LES CINQ PREMIERES LIGNES : « Lundi 20 janvier 1947. Encore à moitié endormi, l’inspecteur principal Franck Stave cherche sa femme en tâtonnant, quand il se rappelle qu’elle a péri dans un incendie trois ans et demi plus tôt. Il serre le poing, repousse la couverture du lit. Un air glacial chasse les derniers voiles du cauchemar ».
EN DEUX MOTS Un personnage principal attachant, une véritable investigation, un « décor » de ruines et une époque sinistre peu abordée en littérature, ce polar au style classique est original à bien des titres.
Sorti en juillet 2019 aux Editions du Masque. Traduit de l’allemand par Georges Sturm. Titre original ! Der Trümmermörder. Roman policier. 453 pages.
Cay Rademacher portrant
L’Assassin des ruines ⇜ Cay Rademacher 2

Né en 1965 en Allemagne, Cay Rademacher a fait des études d’histoire et de philosophie à Cologne et à Washington. Il a été journaliste (Geo, Die Zeit) avant de devenir écrivain à part entière. Il écrit de nombreux romans historiques, dont certains sont largement traduits dans le monde, notamment la Trilogie hambourgeoise dont L’assassin des ruines est le premier opus et qui met en scène le même policier Franck Stave. Après avoir vécu dans cette ville ravagée puis occupée par les Britanniques à partir de 1943, il s’est installé en Provence avec sa famille où il commence une nouvelle série avec pour enquêteur un capitaine de gendarmerie, Roger Blanc.

En janvier 1947, tout n’est que ruines et désolation dans la ville de Hambourg, la deuxième ville allemande, bombardée par les Britanniques et les Américains en juillet 1943 lors de l’Opération Gomorrhe : des raids incessants du 25 juillet au 3 août 1943, puis des bombardements réguliers jusqu’en 1945, période à laquelle les Britanniques sont venus occuper les quartiers résidentiels, les « prestigieux boulevards » qu’ils avaient épargnés des bombes à dessein.

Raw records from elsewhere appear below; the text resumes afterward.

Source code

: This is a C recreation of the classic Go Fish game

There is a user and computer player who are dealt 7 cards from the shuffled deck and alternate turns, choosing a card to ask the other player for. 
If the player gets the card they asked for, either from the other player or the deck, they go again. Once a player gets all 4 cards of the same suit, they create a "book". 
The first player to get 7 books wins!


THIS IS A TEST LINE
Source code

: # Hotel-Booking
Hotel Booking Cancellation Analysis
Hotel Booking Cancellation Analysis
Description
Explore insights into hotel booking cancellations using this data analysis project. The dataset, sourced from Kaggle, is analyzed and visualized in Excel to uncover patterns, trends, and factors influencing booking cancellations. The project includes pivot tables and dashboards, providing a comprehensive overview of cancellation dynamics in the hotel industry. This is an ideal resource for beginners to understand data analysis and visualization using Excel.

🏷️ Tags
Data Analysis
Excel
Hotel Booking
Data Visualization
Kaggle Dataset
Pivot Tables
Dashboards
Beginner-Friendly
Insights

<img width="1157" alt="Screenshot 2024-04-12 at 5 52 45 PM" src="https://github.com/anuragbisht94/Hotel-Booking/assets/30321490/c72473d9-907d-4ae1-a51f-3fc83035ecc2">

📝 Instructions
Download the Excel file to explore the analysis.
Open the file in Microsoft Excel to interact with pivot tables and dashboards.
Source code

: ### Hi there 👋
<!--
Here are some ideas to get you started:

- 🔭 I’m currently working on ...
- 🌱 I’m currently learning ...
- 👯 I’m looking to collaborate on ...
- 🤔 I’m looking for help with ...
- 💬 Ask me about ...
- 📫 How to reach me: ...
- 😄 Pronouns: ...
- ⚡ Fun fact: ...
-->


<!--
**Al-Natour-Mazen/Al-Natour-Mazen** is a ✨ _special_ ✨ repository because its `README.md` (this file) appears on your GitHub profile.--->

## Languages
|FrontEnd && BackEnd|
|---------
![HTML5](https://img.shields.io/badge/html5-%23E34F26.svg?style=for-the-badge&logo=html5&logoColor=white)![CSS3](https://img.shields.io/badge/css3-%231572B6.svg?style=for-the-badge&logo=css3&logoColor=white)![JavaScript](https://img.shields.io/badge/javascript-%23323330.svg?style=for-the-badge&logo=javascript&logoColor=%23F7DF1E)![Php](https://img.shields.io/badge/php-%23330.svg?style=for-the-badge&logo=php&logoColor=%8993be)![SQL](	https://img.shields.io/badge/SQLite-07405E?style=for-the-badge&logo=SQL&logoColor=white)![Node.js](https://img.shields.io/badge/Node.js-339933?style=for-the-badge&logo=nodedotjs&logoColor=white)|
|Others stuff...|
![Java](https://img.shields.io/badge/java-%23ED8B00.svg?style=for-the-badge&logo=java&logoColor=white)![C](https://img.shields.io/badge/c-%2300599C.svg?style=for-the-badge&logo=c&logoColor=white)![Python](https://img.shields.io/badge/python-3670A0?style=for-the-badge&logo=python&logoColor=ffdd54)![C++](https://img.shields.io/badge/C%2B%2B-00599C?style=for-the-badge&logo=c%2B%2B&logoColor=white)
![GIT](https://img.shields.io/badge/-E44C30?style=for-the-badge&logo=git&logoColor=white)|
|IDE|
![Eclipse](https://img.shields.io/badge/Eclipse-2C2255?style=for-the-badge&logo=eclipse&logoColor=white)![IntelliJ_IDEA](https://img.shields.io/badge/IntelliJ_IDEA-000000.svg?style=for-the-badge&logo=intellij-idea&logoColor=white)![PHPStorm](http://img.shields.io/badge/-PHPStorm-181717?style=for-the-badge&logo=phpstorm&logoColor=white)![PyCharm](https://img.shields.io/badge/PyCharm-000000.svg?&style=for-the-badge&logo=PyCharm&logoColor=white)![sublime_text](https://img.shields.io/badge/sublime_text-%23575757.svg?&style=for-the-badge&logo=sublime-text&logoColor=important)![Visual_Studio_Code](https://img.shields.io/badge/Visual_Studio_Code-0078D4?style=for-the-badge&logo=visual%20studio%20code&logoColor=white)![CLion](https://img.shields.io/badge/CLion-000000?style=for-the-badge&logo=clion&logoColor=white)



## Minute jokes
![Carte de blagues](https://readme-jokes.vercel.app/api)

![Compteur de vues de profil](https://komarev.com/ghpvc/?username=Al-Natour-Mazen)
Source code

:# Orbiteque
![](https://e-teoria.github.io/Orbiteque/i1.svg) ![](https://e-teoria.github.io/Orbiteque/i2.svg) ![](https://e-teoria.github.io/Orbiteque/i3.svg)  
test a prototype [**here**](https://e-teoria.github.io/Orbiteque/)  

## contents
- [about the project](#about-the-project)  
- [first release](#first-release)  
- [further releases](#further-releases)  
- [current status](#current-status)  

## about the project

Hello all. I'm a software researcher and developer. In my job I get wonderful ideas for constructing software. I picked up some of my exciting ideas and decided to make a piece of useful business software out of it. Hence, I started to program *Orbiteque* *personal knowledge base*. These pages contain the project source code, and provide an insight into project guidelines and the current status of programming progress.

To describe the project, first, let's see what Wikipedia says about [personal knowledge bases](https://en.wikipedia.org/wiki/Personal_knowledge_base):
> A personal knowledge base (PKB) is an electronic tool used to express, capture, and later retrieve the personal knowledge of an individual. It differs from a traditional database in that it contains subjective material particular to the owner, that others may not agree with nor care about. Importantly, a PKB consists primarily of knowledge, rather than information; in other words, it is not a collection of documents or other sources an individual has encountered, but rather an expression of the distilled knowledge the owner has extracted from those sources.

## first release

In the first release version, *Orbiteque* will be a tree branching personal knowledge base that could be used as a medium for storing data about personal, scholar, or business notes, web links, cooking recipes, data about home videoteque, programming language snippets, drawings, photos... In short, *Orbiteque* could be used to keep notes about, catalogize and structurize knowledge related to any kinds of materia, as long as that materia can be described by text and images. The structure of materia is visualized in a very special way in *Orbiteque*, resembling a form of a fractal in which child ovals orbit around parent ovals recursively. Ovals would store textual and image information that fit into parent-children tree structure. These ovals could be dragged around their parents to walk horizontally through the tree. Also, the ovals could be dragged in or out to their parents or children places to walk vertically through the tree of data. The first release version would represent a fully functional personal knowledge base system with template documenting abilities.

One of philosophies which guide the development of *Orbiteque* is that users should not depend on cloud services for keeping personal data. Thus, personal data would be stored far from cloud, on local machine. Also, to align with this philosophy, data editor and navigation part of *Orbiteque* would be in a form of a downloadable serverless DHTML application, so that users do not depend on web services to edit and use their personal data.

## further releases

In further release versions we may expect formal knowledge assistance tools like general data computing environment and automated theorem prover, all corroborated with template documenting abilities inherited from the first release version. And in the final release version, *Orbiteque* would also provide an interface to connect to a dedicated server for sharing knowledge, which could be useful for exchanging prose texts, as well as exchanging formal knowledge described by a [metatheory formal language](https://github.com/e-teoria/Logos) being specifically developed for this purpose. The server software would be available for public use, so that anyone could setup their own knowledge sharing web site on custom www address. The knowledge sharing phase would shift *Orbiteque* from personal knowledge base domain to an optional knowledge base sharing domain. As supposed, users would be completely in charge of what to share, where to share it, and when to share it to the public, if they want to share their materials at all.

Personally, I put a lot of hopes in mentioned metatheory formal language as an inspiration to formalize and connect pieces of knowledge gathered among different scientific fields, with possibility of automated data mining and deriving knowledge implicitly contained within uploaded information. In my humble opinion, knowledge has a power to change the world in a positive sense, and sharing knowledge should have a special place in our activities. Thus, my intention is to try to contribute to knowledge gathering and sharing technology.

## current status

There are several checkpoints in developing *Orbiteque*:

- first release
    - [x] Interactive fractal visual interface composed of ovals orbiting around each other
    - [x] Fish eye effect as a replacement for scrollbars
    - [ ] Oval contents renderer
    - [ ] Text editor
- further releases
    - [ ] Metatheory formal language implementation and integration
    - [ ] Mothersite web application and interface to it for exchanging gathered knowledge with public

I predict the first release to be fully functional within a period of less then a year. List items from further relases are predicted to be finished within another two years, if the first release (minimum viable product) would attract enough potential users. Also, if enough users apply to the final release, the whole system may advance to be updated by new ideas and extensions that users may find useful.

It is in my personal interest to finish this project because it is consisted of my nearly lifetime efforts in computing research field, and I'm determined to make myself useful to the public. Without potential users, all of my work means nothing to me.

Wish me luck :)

Lorsque l’histoire commence Hambourg est donc un immense champ de ruines. Plus d’eau courante, d’électricité, de charbon, de chauffage, de trains, de carburant. Excepté dans la partie réquisitionnée par l’occupant. L’hiver est le plus froid qu’aient connu les Hambourgeois, le plus froid du siècle, se dit-on. La température ne dépassant pas les moins vingt degrés, tout est gelé même le lac de la ville et l’Elbe dont l’embouchure est à cent kilomètres au nord-est de Hambourg. À l’intérieur, du givre et de la glace sur les vitres des appartements encore habités. Tout le monde se méfie de tout le monde, les dénonciations vont bon train, tous les nazis n’ont pas été arrêtés par une police elle-même gangrenée par la gestapo, et ceux qui restent sont logés à la même enseigne que leurs victimes, condamnés à se terrer et à traîner dans les rues à la recherche de nourriture et d’un abri dans les décombres. La famine n’est pas loin, les survivants sont… en survie ; seul le marché noir est au mieux de sa forme. Et les rats, qui sont à la fête.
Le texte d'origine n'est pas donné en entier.